Supplied material ▸
- - - - - - -

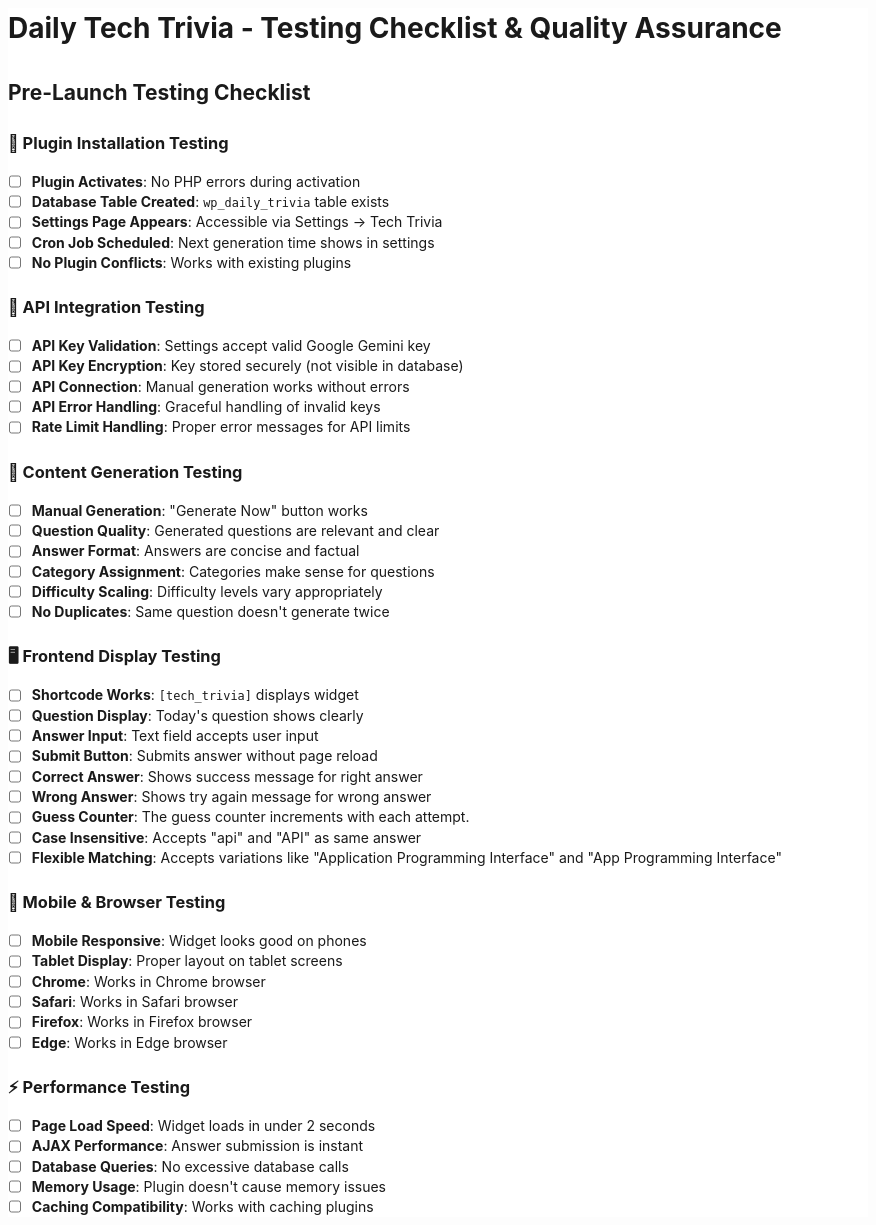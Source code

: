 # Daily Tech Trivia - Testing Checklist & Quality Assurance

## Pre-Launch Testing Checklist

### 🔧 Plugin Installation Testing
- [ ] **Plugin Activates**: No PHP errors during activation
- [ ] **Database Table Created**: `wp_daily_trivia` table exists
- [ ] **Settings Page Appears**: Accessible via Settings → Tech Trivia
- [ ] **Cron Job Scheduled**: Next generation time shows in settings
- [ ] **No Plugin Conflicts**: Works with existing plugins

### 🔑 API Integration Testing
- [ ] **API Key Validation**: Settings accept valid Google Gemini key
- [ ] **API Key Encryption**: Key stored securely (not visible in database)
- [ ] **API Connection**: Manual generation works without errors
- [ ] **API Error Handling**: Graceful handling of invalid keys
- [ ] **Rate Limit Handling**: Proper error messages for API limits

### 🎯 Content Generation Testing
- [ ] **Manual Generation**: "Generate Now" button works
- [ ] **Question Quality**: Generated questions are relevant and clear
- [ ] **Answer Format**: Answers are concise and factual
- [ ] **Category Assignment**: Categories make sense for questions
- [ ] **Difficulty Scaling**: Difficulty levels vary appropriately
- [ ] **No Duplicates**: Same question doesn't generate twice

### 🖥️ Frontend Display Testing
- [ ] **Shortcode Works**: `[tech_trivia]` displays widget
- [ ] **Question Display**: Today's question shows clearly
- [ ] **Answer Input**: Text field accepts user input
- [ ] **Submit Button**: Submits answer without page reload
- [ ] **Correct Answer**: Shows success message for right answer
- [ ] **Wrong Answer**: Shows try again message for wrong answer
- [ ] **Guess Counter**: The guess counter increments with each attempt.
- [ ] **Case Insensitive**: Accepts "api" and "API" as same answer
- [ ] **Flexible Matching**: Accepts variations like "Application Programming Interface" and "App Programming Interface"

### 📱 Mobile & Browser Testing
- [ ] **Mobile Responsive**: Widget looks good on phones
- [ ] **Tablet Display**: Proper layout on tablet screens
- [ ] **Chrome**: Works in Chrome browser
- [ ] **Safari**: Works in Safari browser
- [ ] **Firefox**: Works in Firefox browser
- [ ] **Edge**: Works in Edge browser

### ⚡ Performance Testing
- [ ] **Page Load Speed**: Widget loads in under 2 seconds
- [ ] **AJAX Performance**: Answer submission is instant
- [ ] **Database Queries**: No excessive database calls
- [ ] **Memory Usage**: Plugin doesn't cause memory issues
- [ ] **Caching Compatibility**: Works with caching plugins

- - - - - - -

Task prompt ▸ Copy only the lines in the listing that contain "Performance".

Exercise result ▸
### ⚡ Performance Testing
- [ ] **AJAX Performance**: Answer submission is instant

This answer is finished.